# Can kinetic and static friction act at the same time for this object rotating inside an accelerating cylinder?

I do not have the solution to your problem, which does not seem to be easy.
But in Coulomb's law, I think it is not possible to suppose a "partial slip" in one direction. Ther is only one friction coefficient which can depend of the Sliding speed. If the mass slips, the norm of the tangential component $\sqrt{{{T}_{\theta }}^{2}+{{T}_{z}}^{2}}$ is $fN$. And the direction of $\overrightarrow{T}$ is **opposite** to the sliding speed $\frac{{{T}_{\theta }}}{{{T}_{z}}}=\frac{R\overset{\centerdot }{\mathop{\theta }}\,}{\overset{\centerdot }{\mathop{z}}\,}$ in the frame of the rotating cylindrer. Normally, it must make the problem mathematically complete.

There is also a problem of stability by putting oneself at the limit of the slip. Even if the angular velocity remains constant, a small negative vertical velocity destroys the initial equilibrium which is therefore an unstable one ?

Both cases are possible depending on the physical origin of the static friction, which is actually not a simple matter.

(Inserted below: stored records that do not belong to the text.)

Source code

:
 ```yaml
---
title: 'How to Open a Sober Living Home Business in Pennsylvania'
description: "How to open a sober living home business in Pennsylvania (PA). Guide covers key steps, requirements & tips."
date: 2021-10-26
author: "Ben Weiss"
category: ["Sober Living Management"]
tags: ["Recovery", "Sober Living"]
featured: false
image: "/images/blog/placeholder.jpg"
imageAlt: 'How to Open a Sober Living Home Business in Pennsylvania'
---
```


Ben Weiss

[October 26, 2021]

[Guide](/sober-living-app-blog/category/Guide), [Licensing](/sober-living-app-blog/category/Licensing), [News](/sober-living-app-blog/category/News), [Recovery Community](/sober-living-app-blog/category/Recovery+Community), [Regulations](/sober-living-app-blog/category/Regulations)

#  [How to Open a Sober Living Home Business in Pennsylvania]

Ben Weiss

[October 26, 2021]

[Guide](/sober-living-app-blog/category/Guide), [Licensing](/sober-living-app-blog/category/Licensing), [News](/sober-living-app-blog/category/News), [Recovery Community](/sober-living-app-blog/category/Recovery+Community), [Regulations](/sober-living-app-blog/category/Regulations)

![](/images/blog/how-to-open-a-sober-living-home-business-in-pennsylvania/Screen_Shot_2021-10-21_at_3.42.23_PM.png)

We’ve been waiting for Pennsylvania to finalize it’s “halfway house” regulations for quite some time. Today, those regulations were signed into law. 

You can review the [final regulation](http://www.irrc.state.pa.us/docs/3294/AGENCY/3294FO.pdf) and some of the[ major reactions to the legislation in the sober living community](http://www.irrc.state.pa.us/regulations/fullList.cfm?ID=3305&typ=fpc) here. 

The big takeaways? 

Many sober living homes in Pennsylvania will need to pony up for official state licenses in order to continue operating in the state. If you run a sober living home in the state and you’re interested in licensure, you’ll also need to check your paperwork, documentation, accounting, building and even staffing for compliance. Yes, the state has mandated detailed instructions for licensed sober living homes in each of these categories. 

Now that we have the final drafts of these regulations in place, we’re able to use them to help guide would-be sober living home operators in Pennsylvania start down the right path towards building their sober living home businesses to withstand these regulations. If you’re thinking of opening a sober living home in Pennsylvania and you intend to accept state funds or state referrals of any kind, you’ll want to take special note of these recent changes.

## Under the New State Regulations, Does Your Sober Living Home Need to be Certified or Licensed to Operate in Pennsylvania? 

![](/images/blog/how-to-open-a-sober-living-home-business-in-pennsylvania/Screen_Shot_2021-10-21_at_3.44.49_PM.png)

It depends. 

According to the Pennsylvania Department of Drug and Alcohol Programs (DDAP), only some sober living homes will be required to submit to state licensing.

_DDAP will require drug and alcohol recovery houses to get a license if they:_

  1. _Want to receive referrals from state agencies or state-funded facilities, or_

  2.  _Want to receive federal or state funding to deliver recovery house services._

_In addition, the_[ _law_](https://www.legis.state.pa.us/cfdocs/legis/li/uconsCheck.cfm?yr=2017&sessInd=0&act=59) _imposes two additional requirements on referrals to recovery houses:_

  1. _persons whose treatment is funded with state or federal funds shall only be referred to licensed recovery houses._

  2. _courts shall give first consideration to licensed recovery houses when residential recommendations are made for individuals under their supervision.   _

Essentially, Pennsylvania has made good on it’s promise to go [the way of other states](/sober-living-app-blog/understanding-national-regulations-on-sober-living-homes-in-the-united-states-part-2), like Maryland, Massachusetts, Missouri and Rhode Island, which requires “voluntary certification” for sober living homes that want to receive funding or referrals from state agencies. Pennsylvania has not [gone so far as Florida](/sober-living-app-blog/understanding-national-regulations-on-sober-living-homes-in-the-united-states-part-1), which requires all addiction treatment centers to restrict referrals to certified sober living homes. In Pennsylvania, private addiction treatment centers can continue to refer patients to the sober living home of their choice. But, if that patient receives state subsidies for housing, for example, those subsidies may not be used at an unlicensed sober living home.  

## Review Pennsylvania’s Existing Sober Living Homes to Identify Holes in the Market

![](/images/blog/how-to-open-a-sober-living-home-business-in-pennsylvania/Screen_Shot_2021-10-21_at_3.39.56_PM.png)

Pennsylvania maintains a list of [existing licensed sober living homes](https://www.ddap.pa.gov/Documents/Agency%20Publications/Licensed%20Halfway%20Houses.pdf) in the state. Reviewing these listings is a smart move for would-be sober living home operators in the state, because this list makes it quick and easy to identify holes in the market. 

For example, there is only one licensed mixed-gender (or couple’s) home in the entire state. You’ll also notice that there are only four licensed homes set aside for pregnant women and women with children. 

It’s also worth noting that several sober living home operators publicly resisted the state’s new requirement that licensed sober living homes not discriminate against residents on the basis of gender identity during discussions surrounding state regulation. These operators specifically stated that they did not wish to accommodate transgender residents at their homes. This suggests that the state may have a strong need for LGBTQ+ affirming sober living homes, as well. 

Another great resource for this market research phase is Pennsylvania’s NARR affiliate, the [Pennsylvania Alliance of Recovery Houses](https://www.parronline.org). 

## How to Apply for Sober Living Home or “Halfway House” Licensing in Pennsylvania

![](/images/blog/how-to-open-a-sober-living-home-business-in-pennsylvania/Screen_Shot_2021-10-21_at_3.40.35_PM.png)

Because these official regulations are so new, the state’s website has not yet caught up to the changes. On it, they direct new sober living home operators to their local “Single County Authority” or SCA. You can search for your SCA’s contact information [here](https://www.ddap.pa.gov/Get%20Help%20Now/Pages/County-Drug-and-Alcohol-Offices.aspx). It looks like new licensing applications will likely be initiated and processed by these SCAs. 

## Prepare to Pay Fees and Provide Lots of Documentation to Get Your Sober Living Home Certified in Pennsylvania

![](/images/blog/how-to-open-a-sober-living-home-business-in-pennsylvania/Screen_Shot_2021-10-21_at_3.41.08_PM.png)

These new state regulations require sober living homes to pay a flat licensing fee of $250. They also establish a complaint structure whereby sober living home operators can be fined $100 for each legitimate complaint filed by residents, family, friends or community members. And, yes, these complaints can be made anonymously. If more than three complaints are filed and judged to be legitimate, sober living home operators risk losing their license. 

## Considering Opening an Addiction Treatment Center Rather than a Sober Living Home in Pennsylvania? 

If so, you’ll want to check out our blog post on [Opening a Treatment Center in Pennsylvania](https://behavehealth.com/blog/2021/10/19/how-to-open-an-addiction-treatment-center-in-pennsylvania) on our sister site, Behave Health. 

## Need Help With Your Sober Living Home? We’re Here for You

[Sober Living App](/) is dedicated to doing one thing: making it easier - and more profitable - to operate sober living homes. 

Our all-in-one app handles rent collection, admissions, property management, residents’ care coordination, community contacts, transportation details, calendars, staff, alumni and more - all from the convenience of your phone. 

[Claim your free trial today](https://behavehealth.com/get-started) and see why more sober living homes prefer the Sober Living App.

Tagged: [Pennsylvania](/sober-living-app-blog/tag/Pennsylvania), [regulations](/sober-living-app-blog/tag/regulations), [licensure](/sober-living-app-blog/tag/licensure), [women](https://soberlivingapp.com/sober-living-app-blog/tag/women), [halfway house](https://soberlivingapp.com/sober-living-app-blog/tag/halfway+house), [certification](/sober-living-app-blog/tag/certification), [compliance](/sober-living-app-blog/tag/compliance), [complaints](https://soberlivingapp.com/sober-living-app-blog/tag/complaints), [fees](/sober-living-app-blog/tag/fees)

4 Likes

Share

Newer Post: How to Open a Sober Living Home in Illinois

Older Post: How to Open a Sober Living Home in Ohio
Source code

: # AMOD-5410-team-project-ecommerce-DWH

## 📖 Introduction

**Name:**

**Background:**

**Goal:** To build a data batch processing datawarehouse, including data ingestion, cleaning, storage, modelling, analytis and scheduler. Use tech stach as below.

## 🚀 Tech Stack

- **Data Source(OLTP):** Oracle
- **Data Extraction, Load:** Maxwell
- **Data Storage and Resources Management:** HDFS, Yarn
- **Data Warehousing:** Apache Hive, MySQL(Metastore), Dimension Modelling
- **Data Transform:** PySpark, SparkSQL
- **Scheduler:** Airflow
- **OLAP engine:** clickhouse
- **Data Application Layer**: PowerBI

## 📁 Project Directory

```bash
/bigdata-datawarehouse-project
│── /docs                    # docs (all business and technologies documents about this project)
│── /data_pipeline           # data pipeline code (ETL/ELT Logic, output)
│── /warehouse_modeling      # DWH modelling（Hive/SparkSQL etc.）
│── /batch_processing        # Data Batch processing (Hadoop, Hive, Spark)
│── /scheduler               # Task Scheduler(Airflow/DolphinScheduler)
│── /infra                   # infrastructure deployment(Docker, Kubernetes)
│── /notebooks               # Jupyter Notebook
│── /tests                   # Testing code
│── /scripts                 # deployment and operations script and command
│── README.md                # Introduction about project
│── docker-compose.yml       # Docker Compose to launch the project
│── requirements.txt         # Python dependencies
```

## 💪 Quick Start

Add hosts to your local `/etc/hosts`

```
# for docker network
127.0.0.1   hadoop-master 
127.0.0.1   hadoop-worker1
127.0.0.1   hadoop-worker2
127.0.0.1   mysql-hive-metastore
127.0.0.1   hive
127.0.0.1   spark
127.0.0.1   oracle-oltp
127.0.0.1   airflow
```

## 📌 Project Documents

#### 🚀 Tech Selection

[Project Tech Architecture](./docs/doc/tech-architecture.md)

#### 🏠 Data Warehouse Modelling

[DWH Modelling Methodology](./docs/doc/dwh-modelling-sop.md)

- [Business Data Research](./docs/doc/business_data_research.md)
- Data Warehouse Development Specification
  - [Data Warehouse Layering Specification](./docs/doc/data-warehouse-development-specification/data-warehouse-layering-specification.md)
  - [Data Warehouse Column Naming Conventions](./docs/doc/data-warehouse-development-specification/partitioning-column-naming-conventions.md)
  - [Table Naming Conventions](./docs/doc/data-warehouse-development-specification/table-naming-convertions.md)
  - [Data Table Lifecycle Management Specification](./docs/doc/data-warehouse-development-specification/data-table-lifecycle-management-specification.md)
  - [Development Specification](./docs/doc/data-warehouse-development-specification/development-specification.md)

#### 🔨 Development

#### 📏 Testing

For example, a car wheel which slides sideways will have difficult time sticking to the ground in the froward direction as well. That means, sliding in any direction makes the static friction force 'switch' to the kinetic one.

However, one might carefully construct a surface that is so anisotopic that an object glides easily in the x direction while very hard to move in the y direction. In such a case, this object can experience kinetic and static friction in the same time.

I change this model ,so it is more "realistic" model , but i try to answer the question "Can kinetic (dynamic) and static friction forces act at the same time?"

We have to distinguish between two states , static state and dynamic state.

**Static State**

As long as the weight $mg$ is less then the static friction force , the mass will stick to the cylinder wall. The mass will start to move when:

$$m\,g > \mu_s\,F_s+\mu_s\,m\,\omega^2\,R\tag 1$$

with: $\mu_s$ static friction coefficient,$F_s$ spring force and $\omega$ the angular velocity of the cylinder.

With equation (1) we can calculate the angular velocity ,$\omega_0$,that required so the mass start to move.

$$\omega_0=\sqrt {{\frac {m\,g-\mu_{{s}}F_{{s}}}{\mu_{{s}}m\,R}}}\tag 2$$

$\omega_0$ must be greater then zero.

$\Rightarrow\quad $ $$m > \frac{\mu_s\,F_s}{g}\tag 3$$

**Dynamic State**

We can write the equation of motion for this state.

$$m\,\ddot{z}=-m\,g+\mu_d\left(\,m\,\omega(t)^2\,R+F_s\right)\tag 4$$

with $\mu_d$ the dynamic friction coefficient .

As long as $\omega(t) < \omega_0 $ the mass acceleration, velocity and deflection will be zero ( $\ddot{z}=0,\dot{z}=0\,z(t)=0)$

**Simulation result $z(t) $**

**Conclusion:**

The static friction force don't act together with the dynamic friction force, we have two separate states "static state" and "dynamic state" these described the equation of motion of the mass.

**Remark**

If the spring force is equal to zero (model without spring) equation (2) for $\omega_0$ is still valid, but there is no more restriction on the mass ,equation (3), so we get the same conclusion.

**Edit:**

The EOM's with applied torque $\tau$ on the cylinder

Start with the position vector $R_p$ of the mass :

$$ \vec{R_p}= \left[ \begin {array}{c} R\cos \left( \varphi \right) \\ R\sin \left( \varphi \right) \\ z\end {array} \right]$$

The velocity:$\quad \vec{v}=\vec{\dot{R}}_p$

so we can calculate the kinetic energy of the mass:

$T_m=\frac{1}{2}\,m\,\vec{v}^T\,\vec{v}$
and the potential energy of the mass

$V=m\,g\,z$

The kinetic energy of the cylinder is :

$T_c=\frac{1}{2}\,\Theta\,\dot{\varphi}^2$

The Lagrange function $L$ :

$$L=T_c+T_m-V=\frac{1}{2}\,m\,R^2\dot{\varphi}^2+\frac{1}{2}\,\Theta\,\dot{\varphi}^2+\frac{1}{2}\,m\,\dot{z}^2-\,m\,g\,z$$

The applied forces on the mass are:

$f_x=0$

$f_y=0$

$f_x=F_R$

with $F_R$ the friction force

$$F_R=\mu\,m\,R\,\dot{\varphi}^2$$

**The Euler-Lagrange equations :**

$$\ddot{\varphi}=\frac{\tau}{m\,R^2+\Theta}$$

$$\ddot{z}=\frac{-m\,g+\mu\,F_R}{m}$$

This give us the same conclusion as mention above